— TASK DETAILS —
The answer must consist solely of the lines from the opening line of the entries through the line with "- **Ana Font**: Fütüristik, Modern", transcribed exactly and without any pictures.

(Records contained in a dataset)
++++

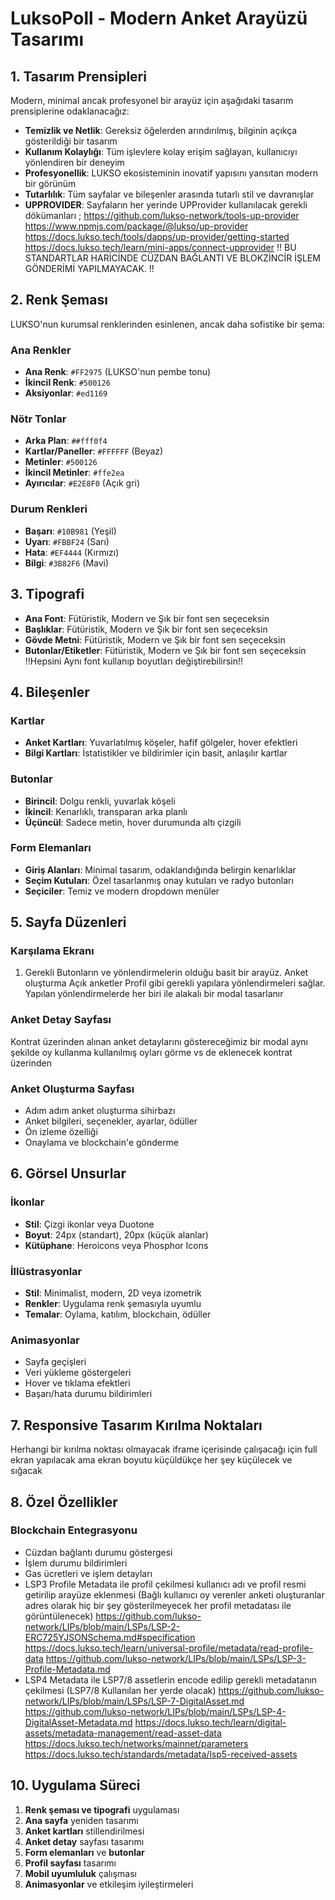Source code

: # LuksoPoll - Modern Anket Arayüzü Tasarımı

## 1. Tasarım Prensipleri

Modern, minimal ancak profesyonel bir arayüz için aşağıdaki tasarım prensiplerine odaklanacağız:

- **Temizlik ve Netlik**: Gereksiz öğelerden arındırılmış, bilginin açıkça gösterildiği bir tasarım
- **Kullanım Kolaylığı**: Tüm işlevlere kolay erişim sağlayan, kullanıcıyı yönlendiren bir deneyim
- **Profesyonellik**: LUKSO ekosisteminin inovatif yapısını yansıtan modern bir görünüm
- **Tutarlılık**: Tüm sayfalar ve bileşenler arasında tutarlı stil ve davranışlar
- **UPPROVIDER**: Sayfaların her yerinde UPProvider kullanılacak gerekli dökümanları ;
https://github.com/lukso-network/tools-up-provider
https://www.npmjs.com/package/@lukso/up-provider
https://docs.lukso.tech/tools/dapps/up-provider/getting-started
https://docs.lukso.tech/learn/mini-apps/connect-upprovider
!! BU STANDARTLAR HARİCİNDE CÜZDAN BAĞLANTI VE BLOKZİNCİR İŞLEM GÖNDERİMİ YAPILMAYACAK. !!
## 2. Renk Şeması

LUKSO'nun kurumsal renklerinden esinlenen, ancak daha sofistike bir şema:

### Ana Renkler
- **Ana Renk**: `#FF2975` (LUKSO'nun pembe tonu)
- **İkincil Renk**: `#500126` 
- **Aksiyonlar**: `#ed1169` 
### Nötr Tonlar
- **Arka Plan**: `##fff0f4` 
- **Kartlar/Paneller**: `#FFFFFF` (Beyaz)
- **Metinler**: `#500126`
- **İkincil Metinler**: `#ffe2ea`
- **Ayırıcılar**: `#E2E8F0` (Açık gri)

### Durum Renkleri
- **Başarı**: `#10B981` (Yeşil)
- **Uyarı**: `#FBBF24` (Sarı)
- **Hata**: `#EF4444` (Kırmızı)
- **Bilgi**: `#3B82F6` (Mavi)

## 3. Tipografi

- **Ana Font**: Fütüristik, Modern ve Şık bir font sen seçeceksin
- **Başlıklar**: Fütüristik, Modern ve Şık bir font sen seçeceksin
- **Gövde Metni**: Fütüristik, Modern ve Şık bir font sen seçeceksin
- **Butonlar/Etiketler**: Fütüristik, Modern ve Şık bir font sen seçeceksin
!!Hepsini Aynı font kullanıp boyutları değiştirebilirsin!!
## 4. Bileşenler

### Kartlar
- **Anket Kartları**: Yuvarlatılmış köşeler, hafif gölgeler, hover efektleri
- **Bilgi Kartları**: İstatistikler ve bildirimler için basit, anlaşılır kartlar

### Butonlar
- **Birincil**: Dolgu renkli, yuvarlak köşeli
- **İkincil**: Kenarlıklı, transparan arka planlı
- **Üçüncül**: Sadece metin, hover durumunda altı çizgili

### Form Elemanları
- **Giriş Alanları**: Minimal tasarım, odaklandığında belirgin kenarlıklar
- **Seçim Kutuları**: Özel tasarlanmış onay kutuları ve radyo butonları
- **Seçiciler**: Temiz ve modern dropdown menüler

## 5. Sayfa Düzenleri

### Karşılama Ekranı
1. Gerekli Butonların ve yönlendirmelerin olduğu basit bir arayüz.
   Anket oluşturma 
   Açık anketler
   Profil gibi gerekli yapılara yönlendirmeleri sağlar. Yapılan yönlendirmelerde her biri ile alakalı bir modal tasarlanır


### Anket Detay Sayfası
Kontrat üzerinden alınan anket detaylarını göstereceğimiz bir modal aynı şekilde oy kullanma kullanılmış oyları görme vs de eklenecek kontrat üzerinden

### Anket Oluşturma Sayfası
- Adım adım anket oluşturma sihirbazı
- Anket bilgileri, seçenekler, ayarlar, ödüller
- Ön izleme özelliği
- Onaylama ve blockchain'e gönderme

## 6. Görsel Unsurlar

### İkonlar
- **Stil**: Çizgi ikonlar veya Duotone
- **Boyut**: 24px (standart), 20px (küçük alanlar)
- **Kütüphane**: Heroicons veya Phosphor Icons

### İllüstrasyonlar
- **Stil**: Minimalist, modern, 2D veya izometrik
- **Renkler**: Uygulama renk şemasıyla uyumlu
- **Temalar**: Oylama, katılım, blockchain, ödüller

### Animasyonlar
- Sayfa geçişleri
- Veri yükleme göstergeleri
- Hover ve tıklama efektleri
- Başarı/hata durumu bildirimleri

## 7. Responsive Tasarım Kırılma Noktaları
Herhangi bir kırılma noktası olmayacak iframe içerisinde çalışacağı için full ekran yapılacak ama ekran boyutu küçüldükçe her şey küçülecek ve sığacak

## 8. Özel Özellikler

### Blockchain Entegrasyonu
- Cüzdan bağlantı durumu göstergesi
- İşlem durumu bildirimleri
- Gas ücretleri ve işlem detayları
- LSP3 Profile Metadata ile profil çekilmesi kullanıcı adı ve profil resmi getirilip arayüze eklenmesi (Bağlı kullanıcı oy verenler anketi oluşturanlar adres olarak hiç bir şey gösterilmeyecek her profil metadatası ile görüntülenecek)
https://github.com/lukso-network/LIPs/blob/main/LSPs/LSP-2-ERC725YJSONSchema.md#specification
https://docs.lukso.tech/learn/universal-profile/metadata/read-profile-data
https://github.com/lukso-network/LIPs/blob/main/LSPs/LSP-3-Profile-Metadata.md
- LSP4 Metadata ile LSP7/8 assetlerin encode edilip gerekli metadatanın çekilmesi (LSP7/8 Kullanılan her yerde olacak)
https://github.com/lukso-network/LIPs/blob/main/LSPs/LSP-7-DigitalAsset.md
https://github.com/lukso-network/LIPs/blob/main/LSPs/LSP-4-DigitalAsset-Metadata.md
https://docs.lukso.tech/learn/digital-assets/metadata-management/read-asset-data
https://docs.lukso.tech/networks/mainnet/parameters
https://docs.lukso.tech/standards/metadata/lsp5-received-assets



## 10. Uygulama Süreci

1. **Renk şeması ve tipografi** uygulaması
2. **Ana sayfa** yeniden tasarımı
3. **Anket kartları** stillendirilmesi
4. **Anket detay** sayfası tasarımı
5. **Form elemanları** ve **butonlar** 
6. **Profil sayfası** tasarımı
7. **Mobil uyumluluk** çalışması
8. **Animasyonlar** ve etkileşim iyileştirmeleri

++++

— RESPONSE TO THIS EXERCISE —
Source code

: # LuksoPoll - Modern Anket Arayüzü Tasarımı

## 1. Tasarım Prensipleri

Modern, minimal ancak profesyonel bir arayüz için aşağıdaki tasarım prensiplerine odaklanacağız:

- **Temizlik ve Netlik**: Gereksiz öğelerden arındırılmış, bilginin açıkça gösterildiği bir tasarım
- **Kullanım Kolaylığı**: Tüm işlevlere kolay erişim sağlayan, kullanıcıyı yönlendiren bir deneyim
- **Profesyonellik**: LUKSO ekosisteminin inovatif yapısını yansıtan modern bir görünüm
- **Tutarlılık**: Tüm sayfalar ve bileşenler arasında tutarlı stil ve davranışlar
- **UPPROVIDER**: Sayfaların her yerinde UPProvider kullanılacak gerekli dökümanları ;
https://github.com/lukso-network/tools-up-provider
https://www.npmjs.com/package/@lukso/up-provider
https://docs.lukso.tech/tools/dapps/up-provider/getting-started
https://docs.lukso.tech/learn/mini-apps/connect-upprovider
!! BU STANDARTLAR HARİCİNDE CÜZDAN BAĞLANTI VE BLOKZİNCİR İŞLEM GÖNDERİMİ YAPILMAYACAK. !!
## 2. Renk Şeması

LUKSO'nun kurumsal renklerinden esinlenen, ancak daha sofistike bir şema:

### Ana Renkler
- **Ana Renk**: `#FF2975` (LUKSO'nun pembe tonu)
- **İkincil Renk**: `#500126` 
- **Aksiyonlar**: `#ed1169` 
### Nötr Tonlar
- **Arka Plan**: `##fff0f4` 
- **Kartlar/Paneller**: `#FFFFFF` (Beyaz)
- **Metinler**: `#500126`
- **İkincil Metinler**: `#ffe2ea`
- **Ayırıcılar**: `#E2E8F0` (Açık gri)

### Durum Renkleri
- **Başarı**: `#10B981` (Yeşil)
- **Uyarı**: `#FBBF24` (Sarı)
- **Hata**: `#EF4444` (Kırmızı)
- **Bilgi**: `#3B82F6` (Mavi)

## 3. Tipografi

- **Ana Font**: Fütüristik, Modern ve Şık bir font sen seçeceksin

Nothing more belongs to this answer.